WORK REQUEST: Go line by line through the data below and count those that hold "ánimam". Return only the number.

EXERCISE INPUT:

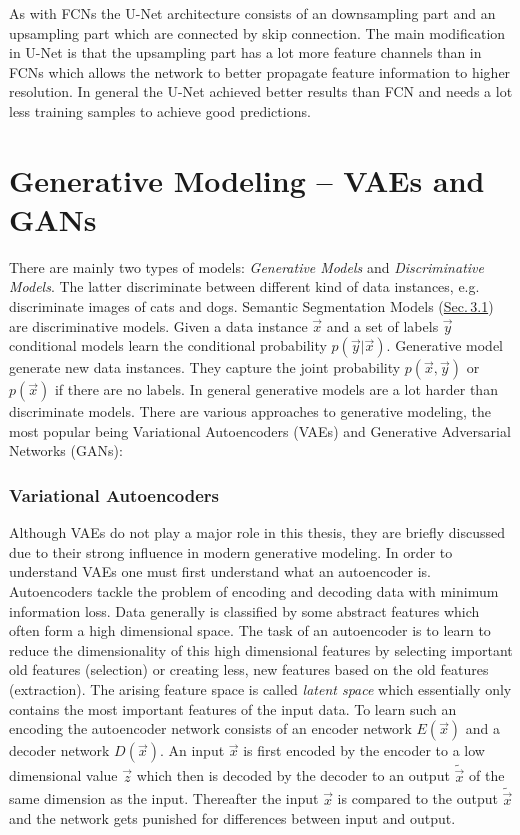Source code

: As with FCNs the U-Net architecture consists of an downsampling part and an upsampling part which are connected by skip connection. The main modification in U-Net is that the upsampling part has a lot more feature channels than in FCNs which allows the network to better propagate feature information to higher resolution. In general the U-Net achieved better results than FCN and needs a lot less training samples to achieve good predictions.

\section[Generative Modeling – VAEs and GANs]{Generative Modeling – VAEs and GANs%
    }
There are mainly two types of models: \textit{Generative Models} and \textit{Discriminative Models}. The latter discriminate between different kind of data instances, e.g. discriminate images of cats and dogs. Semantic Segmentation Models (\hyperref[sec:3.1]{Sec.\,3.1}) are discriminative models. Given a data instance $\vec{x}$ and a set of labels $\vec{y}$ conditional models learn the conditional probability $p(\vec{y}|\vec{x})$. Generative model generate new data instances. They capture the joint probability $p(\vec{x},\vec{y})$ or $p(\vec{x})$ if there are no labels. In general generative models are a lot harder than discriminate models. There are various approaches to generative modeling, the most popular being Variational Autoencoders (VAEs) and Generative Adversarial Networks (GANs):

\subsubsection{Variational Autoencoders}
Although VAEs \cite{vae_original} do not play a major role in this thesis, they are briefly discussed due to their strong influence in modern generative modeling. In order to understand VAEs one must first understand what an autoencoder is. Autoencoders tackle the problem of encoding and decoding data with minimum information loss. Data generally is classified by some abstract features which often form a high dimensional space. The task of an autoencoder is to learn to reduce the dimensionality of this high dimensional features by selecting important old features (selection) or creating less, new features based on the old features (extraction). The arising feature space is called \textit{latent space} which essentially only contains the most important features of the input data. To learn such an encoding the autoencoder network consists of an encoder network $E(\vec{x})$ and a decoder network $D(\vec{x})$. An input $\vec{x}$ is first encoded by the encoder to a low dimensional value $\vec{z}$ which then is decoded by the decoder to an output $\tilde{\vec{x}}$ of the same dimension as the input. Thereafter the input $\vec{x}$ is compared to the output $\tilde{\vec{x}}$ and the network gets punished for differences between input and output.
---
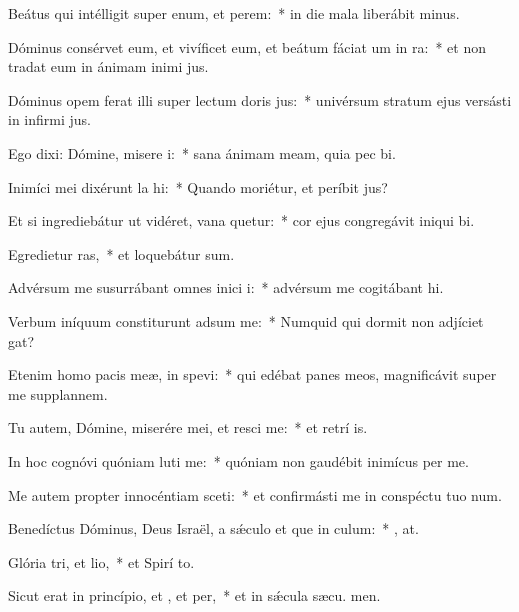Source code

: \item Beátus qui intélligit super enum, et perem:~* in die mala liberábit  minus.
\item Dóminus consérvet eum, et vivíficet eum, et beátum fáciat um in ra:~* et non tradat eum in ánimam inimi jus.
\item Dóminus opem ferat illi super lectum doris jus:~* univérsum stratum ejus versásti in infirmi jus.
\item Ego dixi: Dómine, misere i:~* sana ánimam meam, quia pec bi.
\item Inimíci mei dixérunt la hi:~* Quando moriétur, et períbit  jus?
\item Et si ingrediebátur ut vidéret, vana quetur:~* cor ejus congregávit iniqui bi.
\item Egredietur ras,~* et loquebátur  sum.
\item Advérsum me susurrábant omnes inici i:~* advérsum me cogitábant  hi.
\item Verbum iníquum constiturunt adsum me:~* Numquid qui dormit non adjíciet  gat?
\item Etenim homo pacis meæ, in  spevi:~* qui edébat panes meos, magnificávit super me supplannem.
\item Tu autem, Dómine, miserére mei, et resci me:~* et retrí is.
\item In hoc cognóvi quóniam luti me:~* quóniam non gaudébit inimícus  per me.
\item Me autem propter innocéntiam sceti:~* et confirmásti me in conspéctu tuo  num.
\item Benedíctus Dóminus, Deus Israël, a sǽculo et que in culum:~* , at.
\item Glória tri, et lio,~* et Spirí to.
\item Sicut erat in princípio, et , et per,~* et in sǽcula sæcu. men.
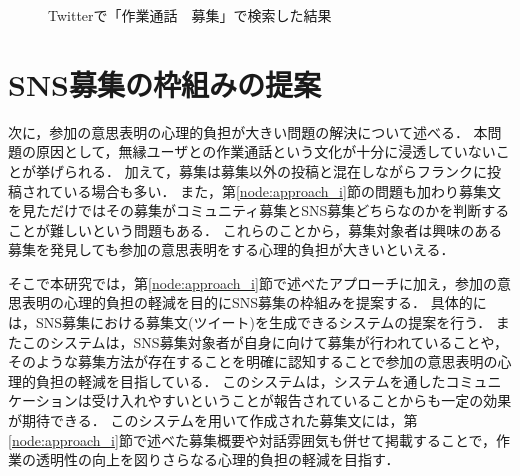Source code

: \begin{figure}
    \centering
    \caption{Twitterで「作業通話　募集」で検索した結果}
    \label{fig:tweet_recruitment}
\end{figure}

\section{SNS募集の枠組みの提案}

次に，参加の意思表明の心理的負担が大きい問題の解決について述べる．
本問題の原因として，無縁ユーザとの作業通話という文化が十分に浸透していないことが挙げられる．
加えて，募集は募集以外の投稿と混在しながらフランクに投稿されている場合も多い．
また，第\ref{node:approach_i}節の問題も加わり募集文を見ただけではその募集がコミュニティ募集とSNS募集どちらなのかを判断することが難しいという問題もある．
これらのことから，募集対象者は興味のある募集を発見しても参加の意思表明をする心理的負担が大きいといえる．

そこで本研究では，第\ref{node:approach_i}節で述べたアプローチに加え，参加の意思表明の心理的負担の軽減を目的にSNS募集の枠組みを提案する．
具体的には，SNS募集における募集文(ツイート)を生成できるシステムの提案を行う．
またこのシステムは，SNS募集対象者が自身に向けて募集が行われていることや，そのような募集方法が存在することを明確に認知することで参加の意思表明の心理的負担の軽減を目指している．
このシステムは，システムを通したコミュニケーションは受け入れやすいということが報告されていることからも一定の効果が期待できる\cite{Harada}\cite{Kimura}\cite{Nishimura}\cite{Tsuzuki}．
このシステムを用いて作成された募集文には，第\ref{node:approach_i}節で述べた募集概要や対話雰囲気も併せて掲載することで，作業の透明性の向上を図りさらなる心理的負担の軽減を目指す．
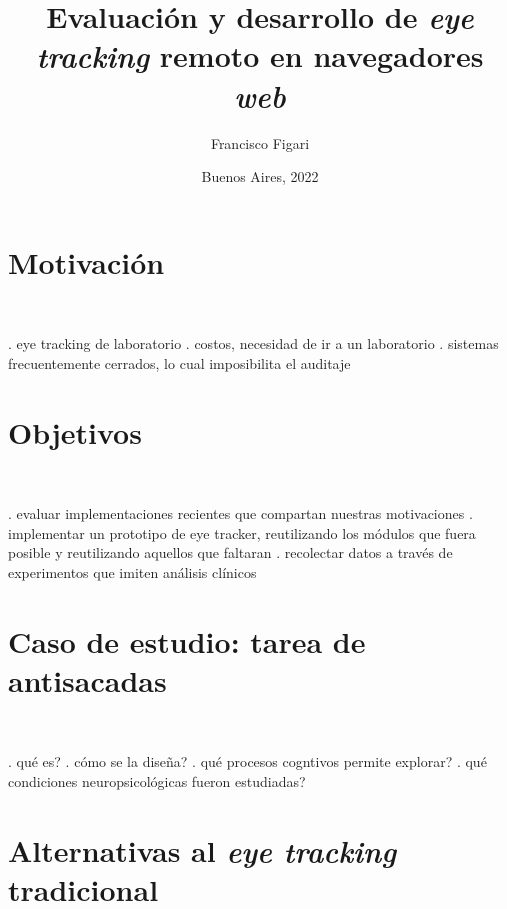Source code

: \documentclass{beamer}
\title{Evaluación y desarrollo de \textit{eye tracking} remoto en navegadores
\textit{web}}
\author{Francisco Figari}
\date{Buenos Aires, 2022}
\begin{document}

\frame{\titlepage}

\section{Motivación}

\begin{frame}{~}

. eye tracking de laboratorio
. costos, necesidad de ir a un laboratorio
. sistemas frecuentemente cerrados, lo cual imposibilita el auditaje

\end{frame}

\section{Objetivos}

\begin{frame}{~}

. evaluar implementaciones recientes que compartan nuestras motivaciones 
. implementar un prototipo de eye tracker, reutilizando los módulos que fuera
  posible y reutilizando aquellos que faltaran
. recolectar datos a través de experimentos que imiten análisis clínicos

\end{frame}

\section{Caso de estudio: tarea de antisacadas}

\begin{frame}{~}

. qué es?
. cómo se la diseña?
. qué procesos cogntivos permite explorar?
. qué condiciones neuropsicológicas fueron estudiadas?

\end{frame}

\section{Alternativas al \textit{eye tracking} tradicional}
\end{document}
...
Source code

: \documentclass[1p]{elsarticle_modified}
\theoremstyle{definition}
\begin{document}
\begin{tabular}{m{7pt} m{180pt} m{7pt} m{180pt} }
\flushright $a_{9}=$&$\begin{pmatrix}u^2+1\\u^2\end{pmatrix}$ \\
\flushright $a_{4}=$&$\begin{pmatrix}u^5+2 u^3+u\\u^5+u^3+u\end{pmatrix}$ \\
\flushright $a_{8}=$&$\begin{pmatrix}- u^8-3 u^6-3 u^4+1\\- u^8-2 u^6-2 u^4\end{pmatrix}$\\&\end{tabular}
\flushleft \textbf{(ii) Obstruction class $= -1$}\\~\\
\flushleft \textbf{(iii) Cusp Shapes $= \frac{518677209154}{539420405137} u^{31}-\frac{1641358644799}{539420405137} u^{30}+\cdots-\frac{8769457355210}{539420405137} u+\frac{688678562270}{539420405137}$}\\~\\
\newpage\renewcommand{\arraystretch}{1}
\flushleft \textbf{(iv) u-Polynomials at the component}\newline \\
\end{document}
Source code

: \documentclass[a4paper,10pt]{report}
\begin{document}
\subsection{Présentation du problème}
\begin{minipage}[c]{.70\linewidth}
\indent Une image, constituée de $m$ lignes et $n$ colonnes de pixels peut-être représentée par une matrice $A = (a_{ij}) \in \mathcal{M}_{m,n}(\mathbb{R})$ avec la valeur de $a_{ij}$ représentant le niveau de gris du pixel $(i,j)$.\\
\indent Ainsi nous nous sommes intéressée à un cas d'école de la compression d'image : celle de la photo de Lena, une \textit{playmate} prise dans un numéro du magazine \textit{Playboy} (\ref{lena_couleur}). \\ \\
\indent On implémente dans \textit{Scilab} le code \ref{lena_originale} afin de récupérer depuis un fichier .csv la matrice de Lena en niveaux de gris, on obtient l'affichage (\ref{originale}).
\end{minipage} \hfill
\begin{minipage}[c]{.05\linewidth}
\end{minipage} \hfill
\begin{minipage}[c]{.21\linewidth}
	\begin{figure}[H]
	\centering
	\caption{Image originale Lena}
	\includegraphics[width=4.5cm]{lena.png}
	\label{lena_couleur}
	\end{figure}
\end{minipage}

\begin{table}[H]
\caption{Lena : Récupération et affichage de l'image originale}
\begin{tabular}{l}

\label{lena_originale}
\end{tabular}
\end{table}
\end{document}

ANSWER: 2